As for now, the Arab system complies with the models of regulation established by most of the developed countries requesting hawaladars to get licensed by the Central Bank. However, as long as there are countries considering it illegal, the conflict of regulations will exist because the central feature of hawala is its international development. So, hawaladars cannot refuse to transfer funds to those countries, where their operation is unlawful. In fact, they are even more interested in such transactions because they are the source of higher profits.

Works Cited

Al-Khalifa, Abdulrahman. The Use of Hawala as a Remittance System. n.d. Web.

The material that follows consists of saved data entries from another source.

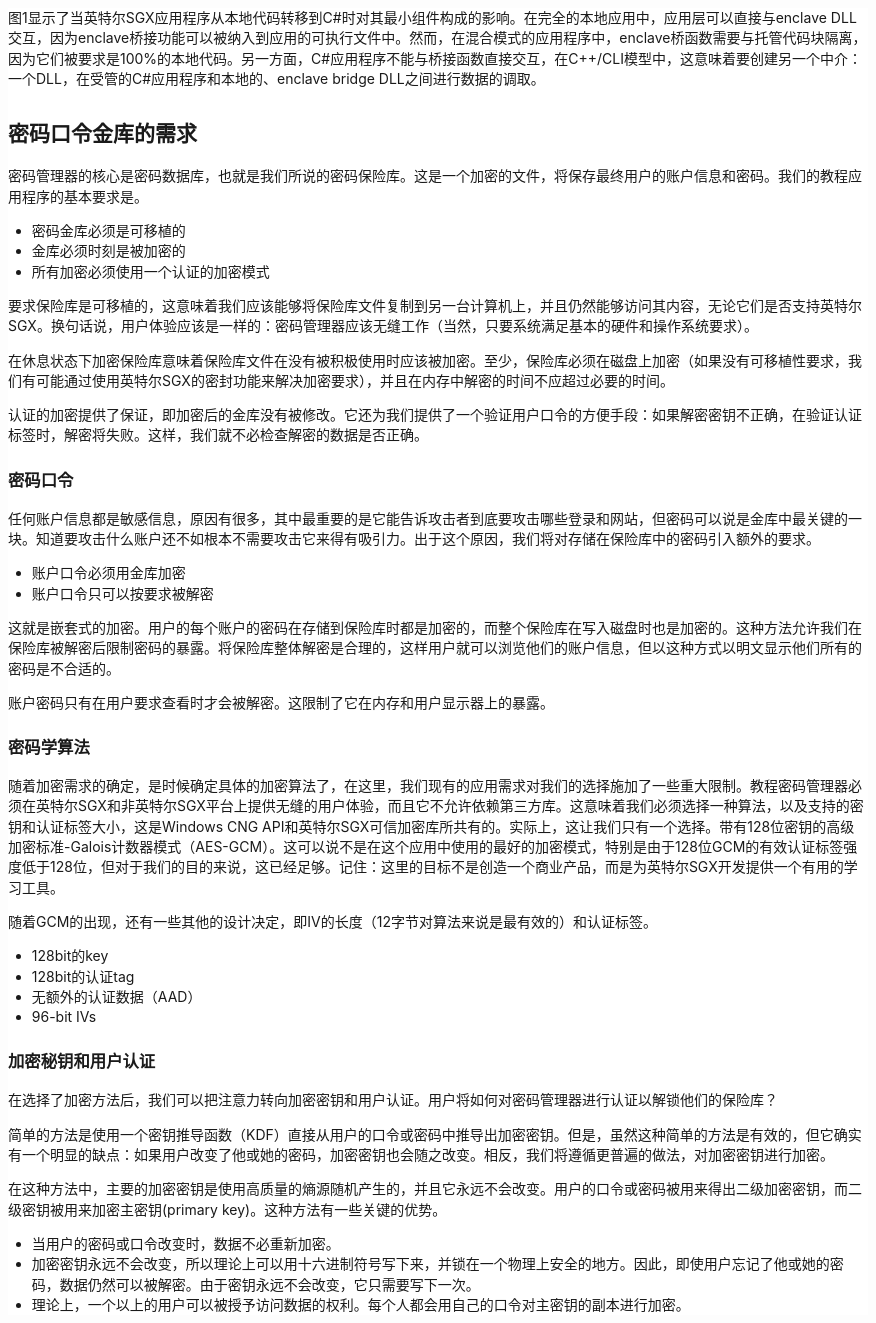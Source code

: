 图1显示了当英特尔SGX应用程序从本地代码转移到C#时对其最小组件构成的影响。在完全的本地应用中，应用层可以直接与enclave DLL交互，因为enclave桥接功能可以被纳入到应用的可执行文件中。然而，在混合模式的应用程序中，enclave桥函数需要与托管代码块隔离，因为它们被要求是100%的本地代码。另一方面，C#应用程序不能与桥接函数直接交互，在C++/CLI模型中，这意味着要创建另一个中介：一个DLL，在受管的C#应用程序和本地的、enclave bridge DLL之间进行数据的调取。

## 密码口令金库的需求

密码管理器的核心是密码数据库，也就是我们所说的密码保险库。这是一个加密的文件，将保存最终用户的账户信息和密码。我们的教程应用程序的基本要求是。

- 密码金库必须是可移植的
- 金库必须时刻是被加密的
- 所有加密必须使用一个认证的加密模式

要求保险库是可移植的，这意味着我们应该能够将保险库文件复制到另一台计算机上，并且仍然能够访问其内容，无论它们是否支持英特尔SGX。换句话说，用户体验应该是一样的：密码管理器应该无缝工作（当然，只要系统满足基本的硬件和操作系统要求）。

在休息状态下加密保险库意味着保险库文件在没有被积极使用时应该被加密。至少，保险库必须在磁盘上加密（如果没有可移植性要求，我们有可能通过使用英特尔SGX的密封功能来解决加密要求），并且在内存中解密的时间不应超过必要的时间。

认证的加密提供了保证，即加密后的金库没有被修改。它还为我们提供了一个验证用户口令的方便手段：如果解密密钥不正确，在验证认证标签时，解密将失败。这样，我们就不必检查解密的数据是否正确。

### 密码口令

任何账户信息都是敏感信息，原因有很多，其中最重要的是它能告诉攻击者到底要攻击哪些登录和网站，但密码可以说是金库中最关键的一块。知道要攻击什么账户还不如根本不需要攻击它来得有吸引力。出于这个原因，我们将对存储在保险库中的密码引入额外的要求。

- 账户口令必须用金库加密
- 账户口令只可以按要求被解密

这就是嵌套式的加密。用户的每个账户的密码在存储到保险库时都是加密的，而整个保险库在写入磁盘时也是加密的。这种方法允许我们在保险库被解密后限制密码的暴露。将保险库整体解密是合理的，这样用户就可以浏览他们的账户信息，但以这种方式以明文显示他们所有的密码是不合适的。

账户密码只有在用户要求查看时才会被解密。这限制了它在内存和用户显示器上的暴露。

### 密码学算法

随着加密需求的确定，是时候确定具体的加密算法了，在这里，我们现有的应用需求对我们的选择施加了一些重大限制。教程密码管理器必须在英特尔SGX和非英特尔SGX平台上提供无缝的用户体验，而且它不允许依赖第三方库。这意味着我们必须选择一种算法，以及支持的密钥和认证标签大小，这是Windows CNG API和英特尔SGX可信加密库所共有的。实际上，这让我们只有一个选择。带有128位密钥的高级加密标准-Galois计数器模式（AES-GCM）。这可以说不是在这个应用中使用的最好的加密模式，特别是由于128位GCM的有效认证标签强度低于128位，但对于我们的目的来说，这已经足够。记住：这里的目标不是创造一个商业产品，而是为英特尔SGX开发提供一个有用的学习工具。

随着GCM的出现，还有一些其他的设计决定，即IV的长度（12字节对算法来说是最有效的）和认证标签。

- 128bit的key
- 128bit的认证tag
- 无额外的认证数据（AAD）
- 96-bit IVs

### 加密秘钥和用户认证

在选择了加密方法后，我们可以把注意力转向加密密钥和用户认证。用户将如何对密码管理器进行认证以解锁他们的保险库？

简单的方法是使用一个密钥推导函数（KDF）直接从用户的口令或密码中推导出加密密钥。但是，虽然这种简单的方法是有效的，但它确实有一个明显的缺点：如果用户改变了他或她的密码，加密密钥也会随之改变。相反，我们将遵循更普遍的做法，对加密密钥进行加密。

在这种方法中，主要的加密密钥是使用高质量的熵源随机产生的，并且它永远不会改变。用户的口令或密码被用来得出二级加密密钥，而二级密钥被用来加密主密钥(primary key)。这种方法有一些关键的优势。

- 当用户的密码或口令改变时，数据不必重新加密。
- 加密密钥永远不会改变，所以理论上可以用十六进制符号写下来，并锁在一个物理上安全的地方。因此，即使用户忘记了他或她的密码，数据仍然可以被解密。由于密钥永远不会改变，它只需要写下一次。
- 理论上，一个以上的用户可以被授予访问数据的权利。每个人都会用自己的口令对主密钥的副本进行加密。
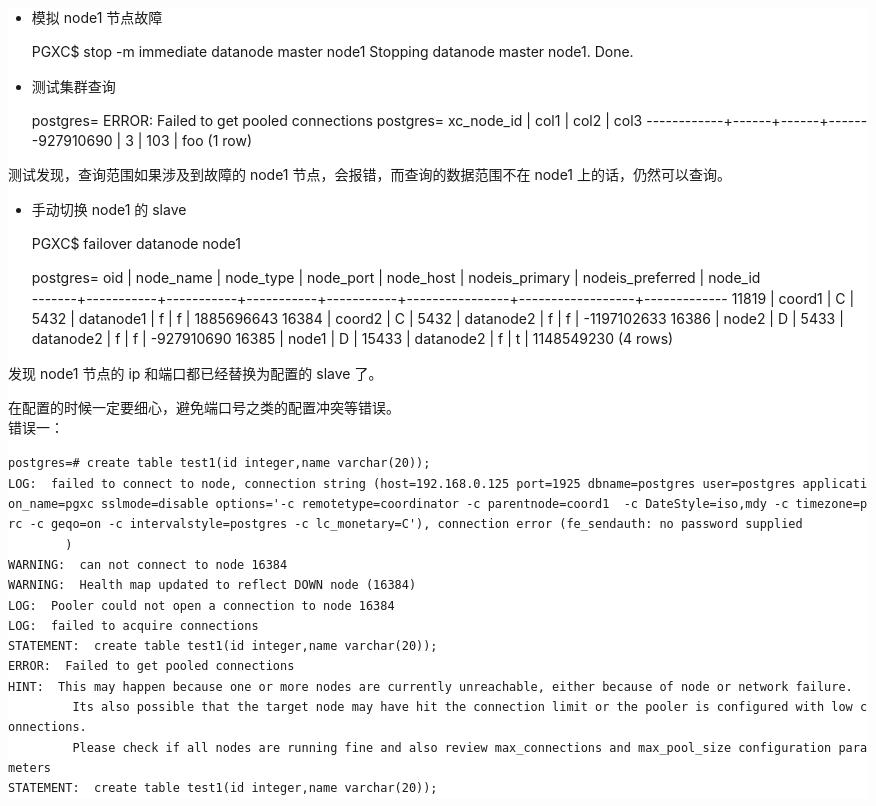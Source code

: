 -   模拟 node1 节点故障


    PGXC$  stop -m immediate datanode master node1
    Stopping datanode master node1.
    Done. 

-   测试集群查询


    postgres=
    ERROR:  Failed to get pooled connections
    postgres=
     xc_node_id | col1 | col2 | col3 
    ------------+------+------+------
     -927910690 |    3 |  103 | foo
    (1 row) 

测试发现，查询范围如果涉及到故障的 node1 节点，会报错，而查询的数据范围不在 node1 上的话，仍然可以查询。

-   手动切换 node1 的 slave


    PGXC$  failover datanode node1

    postgres=
      oid  | node_name | node_type | node_port | node_host | nodeis_primary | nodeis_preferred |   node_id   
    -------+-----------+-----------+-----------+-----------+----------------+------------------+-------------
     11819 | coord1    | C         |      5432 | datanode1 | f              | f                |  1885696643
     16384 | coord2    | C         |      5432 | datanode2 | f              | f                | -1197102633
     16386 | node2     | D         |      5433 | datanode2 | f              | f                |  -927910690
     16385 | node1     | D         |     15433 | datanode2 | f              | t                |  1148549230
    (4 rows) 

发现 node1 节点的 ip 和端口都已经替换为配置的 slave 了。

在配置的时候一定要细心，避免端口号之类的配置冲突等错误。  
错误一：

    postgres=# create table test1(id integer,name varchar(20));
    LOG:  failed to connect to node, connection string (host=192.168.0.125 port=1925 dbname=postgres user=postgres application_name=pgxc sslmode=disable options='-c remotetype=coordinator -c parentnode=coord1  -c DateStyle=iso,mdy -c timezone=prc -c geqo=on -c intervalstyle=postgres -c lc_monetary=C'), connection error (fe_sendauth: no password supplied
            )
    WARNING:  can not connect to node 16384
    WARNING:  Health map updated to reflect DOWN node (16384)
    LOG:  Pooler could not open a connection to node 16384
    LOG:  failed to acquire connections
    STATEMENT:  create table test1(id integer,name varchar(20));
    ERROR:  Failed to get pooled connections
    HINT:  This may happen because one or more nodes are currently unreachable, either because of node or network failure.
             Its also possible that the target node may have hit the connection limit or the pooler is configured with low connections.
             Please check if all nodes are running fine and also review max_connections and max_pool_size configuration parameters
    STATEMENT:  create table test1(id integer,name varchar(20));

Bowers, Charles B. “Hawala, Money Laundering, and Terrorism Finance: Micro-Lending as an End to Illicit Remittance.” Denver Journal of International Law and Policy, 37.3 (2009): 379-419. Print.

International Monetary Fund. Regulatory Frameworks for Hawala and Other Remittance Systems. Washington, District Columbia: IMF Monetary and Financial Systems Department, 2005. Print.

Levy, Steven Mark. Federal Money Laundering Regulation: Banking, Corporate and Securities Compliance. New York, New York: Walters Kluwer, 2016. Print.

Rahman, Saifur. . 2007. Web.

Rollins, John. International Terrorism and Transnational Crime: Security Threats, U.S. Policy, and Considerations for Congress. Washington, District Columbia: Congressional Research Service, 2010. Print.

Siegel, Dina, and Hans Nelen. Organized Crime: Culture, Markets, and Policies. New York, New York: Springer, 2008. Print.